Fateh

3.0
Fateh
「Fateh」

 2025年1月10日公開の「Fateh(勝利)」は、「Dabangg」(2010年/邦題:ダバング 大胆不敵)の悪役でおなじみの筋肉派男優ソーヌー・スードが初めて監督したアクション映画である。スード監督自身がプロデューサーでもあり、主演も務めている。

 ヒロインはジャクリーン・フェルナンデス。他に、ナスィールッディーン・シャー、ヴィジャイ・ラーズ、シヴ・ジョーティ・ラージプート、ディビエーンドゥ・バッターチャーリヤ、プラカーシュ・ベーラーワーディー、アーカーシュディープ・サビール、などが出演している。また、エンドロール曲「Hitman」の映像には、この曲を作曲し、歌も歌っているヨー・ヨー・ハニー・スィンが特別出演している。

 元凄腕諜報員で、現在はパンジャーブ州の地方都市モーガーで細々と酪農業を営んでいたファテー・スィン(ソーヌー・スード)は、隣に住む女性ニムラト・カウル(シヴ・ジョーティ・ラージプート)が行方不明になったことを知り、彼女を探すためにデリーを訪れる。ニムラトはラザー(ナスィールッディーン・シャー)とサティヤ・プラカーシュ(ヴィジャイ・ラーズ)が運営する大規模なサイバー犯罪組織の餌食になっていた。ファテーはデリーの廃映画館で違法なコールセンターを経営していたチャッダー(アーカーシュディープ・サビール)と手下たちを一瞬の内に殺すが、ニムラトは見つからなかった。

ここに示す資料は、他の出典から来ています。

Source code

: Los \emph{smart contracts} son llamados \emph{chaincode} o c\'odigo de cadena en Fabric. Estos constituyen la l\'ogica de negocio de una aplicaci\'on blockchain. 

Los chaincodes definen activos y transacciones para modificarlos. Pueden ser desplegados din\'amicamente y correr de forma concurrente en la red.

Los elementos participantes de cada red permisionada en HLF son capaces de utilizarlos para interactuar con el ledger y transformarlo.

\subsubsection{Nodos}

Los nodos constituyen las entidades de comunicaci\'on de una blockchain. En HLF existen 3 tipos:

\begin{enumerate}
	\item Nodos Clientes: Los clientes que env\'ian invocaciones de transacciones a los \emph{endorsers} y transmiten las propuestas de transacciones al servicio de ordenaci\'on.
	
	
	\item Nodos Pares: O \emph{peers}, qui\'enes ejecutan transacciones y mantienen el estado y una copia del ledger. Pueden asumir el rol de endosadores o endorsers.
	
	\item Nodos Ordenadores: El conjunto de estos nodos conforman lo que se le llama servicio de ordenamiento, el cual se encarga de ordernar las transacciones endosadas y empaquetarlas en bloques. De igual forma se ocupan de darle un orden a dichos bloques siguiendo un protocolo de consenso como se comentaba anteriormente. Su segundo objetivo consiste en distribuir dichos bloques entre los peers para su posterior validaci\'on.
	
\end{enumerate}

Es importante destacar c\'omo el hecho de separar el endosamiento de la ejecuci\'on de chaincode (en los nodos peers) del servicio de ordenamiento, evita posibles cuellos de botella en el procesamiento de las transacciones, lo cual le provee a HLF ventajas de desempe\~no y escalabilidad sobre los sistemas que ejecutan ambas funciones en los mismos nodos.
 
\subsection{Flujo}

 チャッダーの殺人はすぐに警察やアンダーワールドに知れ渡る。監視カメラの映像からファテーが捜査線上に上がる。捜査を担当した警官ニシト・ビシュワース(ディビエーンドゥ・バッターチャーリヤ)はサティヤと内通しており、ファテーの情報を彼に流す。一方、ファテーはホワイトハッカーのクシー・シャルマー(ジャクリーン・フェルナンデス)と合流していた。ファテーはドバイへ飛び、元上司アイヤッパ(プラカーシュ・ベーラーワーディー)と会って、ラザーやサティヤの情報を得る。

 ファテーはまずサティヤの邸宅に侵入して彼に挑戦状を叩き付ける。だが、ラザーはインド人全員の銀行口座をハッキングして貯金を全て吸い取り始め、しかもディープフェイク動画を使ってファテーを犯人に仕立て上げる。ファテーは警察に追われる身となった。また、ニムラトの公開処刑が配信される。

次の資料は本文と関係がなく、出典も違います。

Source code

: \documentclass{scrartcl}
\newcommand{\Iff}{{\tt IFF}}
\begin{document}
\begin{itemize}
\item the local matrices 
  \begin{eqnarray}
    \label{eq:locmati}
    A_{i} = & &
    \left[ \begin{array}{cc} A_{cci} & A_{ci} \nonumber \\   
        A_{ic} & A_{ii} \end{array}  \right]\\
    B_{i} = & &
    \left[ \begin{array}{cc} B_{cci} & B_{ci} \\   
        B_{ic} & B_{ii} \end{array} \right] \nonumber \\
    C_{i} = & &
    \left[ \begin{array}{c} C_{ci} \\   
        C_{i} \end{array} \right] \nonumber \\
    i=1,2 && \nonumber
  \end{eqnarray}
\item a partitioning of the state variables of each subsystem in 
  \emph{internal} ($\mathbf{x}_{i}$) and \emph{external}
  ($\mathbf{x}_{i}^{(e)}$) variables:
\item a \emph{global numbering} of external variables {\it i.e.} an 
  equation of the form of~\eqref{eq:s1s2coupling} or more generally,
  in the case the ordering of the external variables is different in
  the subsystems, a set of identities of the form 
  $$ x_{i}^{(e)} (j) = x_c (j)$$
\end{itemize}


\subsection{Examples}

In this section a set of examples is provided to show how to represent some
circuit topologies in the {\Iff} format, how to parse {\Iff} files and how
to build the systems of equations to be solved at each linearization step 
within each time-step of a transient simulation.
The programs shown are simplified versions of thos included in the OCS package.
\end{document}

 ファテーはまずサティヤを殺し、次にラザーの邸宅に突入する。ファテーは武装した傭兵たちによって守られていたが、ファテーは彼らを一人で皆殺しにし、ラザーに迫る。そして彼を殺す。

 全てが終わった後、ファテーはクシーをモーガーに誘う。だが、抱き合う二人に照準を合わせている者がいた。

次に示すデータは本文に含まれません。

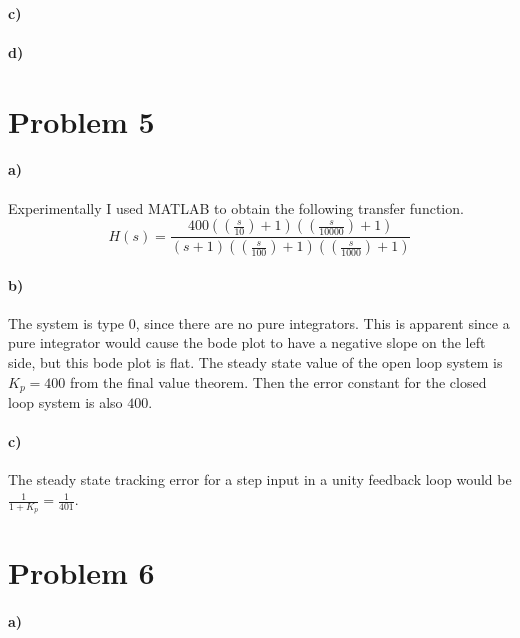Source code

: \documentclass[12pt]{article}
\begin{document}
\paragraph{c)}

\paragraph{d)}

\section*{Problem 5}

\paragraph{a)}

Experimentally I used MATLAB to obtain the following transfer function.
\[H(s)=\frac{400\left(\left(\frac{s}{10}\right)+1\right)\left(\left(\frac{s}{10000}\right)+1\right)}{(s+1)\left(\left(\frac{s}{100}\right)+1\right)\left(\left(\frac{s}{1000}\right)+1\right)}\]

\paragraph{b)}

The system is type 0, since there are no pure integrators. This is apparent since a pure integrator would cause the bode plot to have a negative slope on the left side, but this
bode plot is flat. The steady state value of the open loop system is \(K_p=400\) from the final value theorem. Then the error constant for the closed loop
system is also \(400\).

\paragraph{c)}

The steady state tracking error for a step input in a unity feedback loop would be \(\frac{1}{1+K_p}=\frac{1}{401}\).

\section*{Problem 6}

\paragraph{a)}
\end{document}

 過去に無敵の強さを誇るエージェントでありながら、任務中の殉死を偽装して、パンジャーブ州の田舎町で細々と暮らしていたのが主人公ファテーである。平和な暮らしをしていた彼が再び修羅の道に入ったのは、隣家に暮らす女性ニムラトが行方不明になったことが原因であった。

 ニムラトは偽ローン・アプリの被害に遭っていた。そのアプリを使用すると簡単にローンを借りることができたが、利用者はそのアプリによって個人情報を全て吸い取られてしまい、犯罪組織の操り人形になってしまう。「Fateh」が取り上げていたのは悪質なアプリであるが、インドでは実際にローン・アプリが流行しており、安易な気持ちでローンを借りた利用者が高い利子によって借金漬けにされるケースが急増しているという。スマートフォンとアプリが日常の隅々にまで浸透したデジタル社会になっているインドにおいて、その便利さの裏にある怖さを指摘したストーリーだといえる。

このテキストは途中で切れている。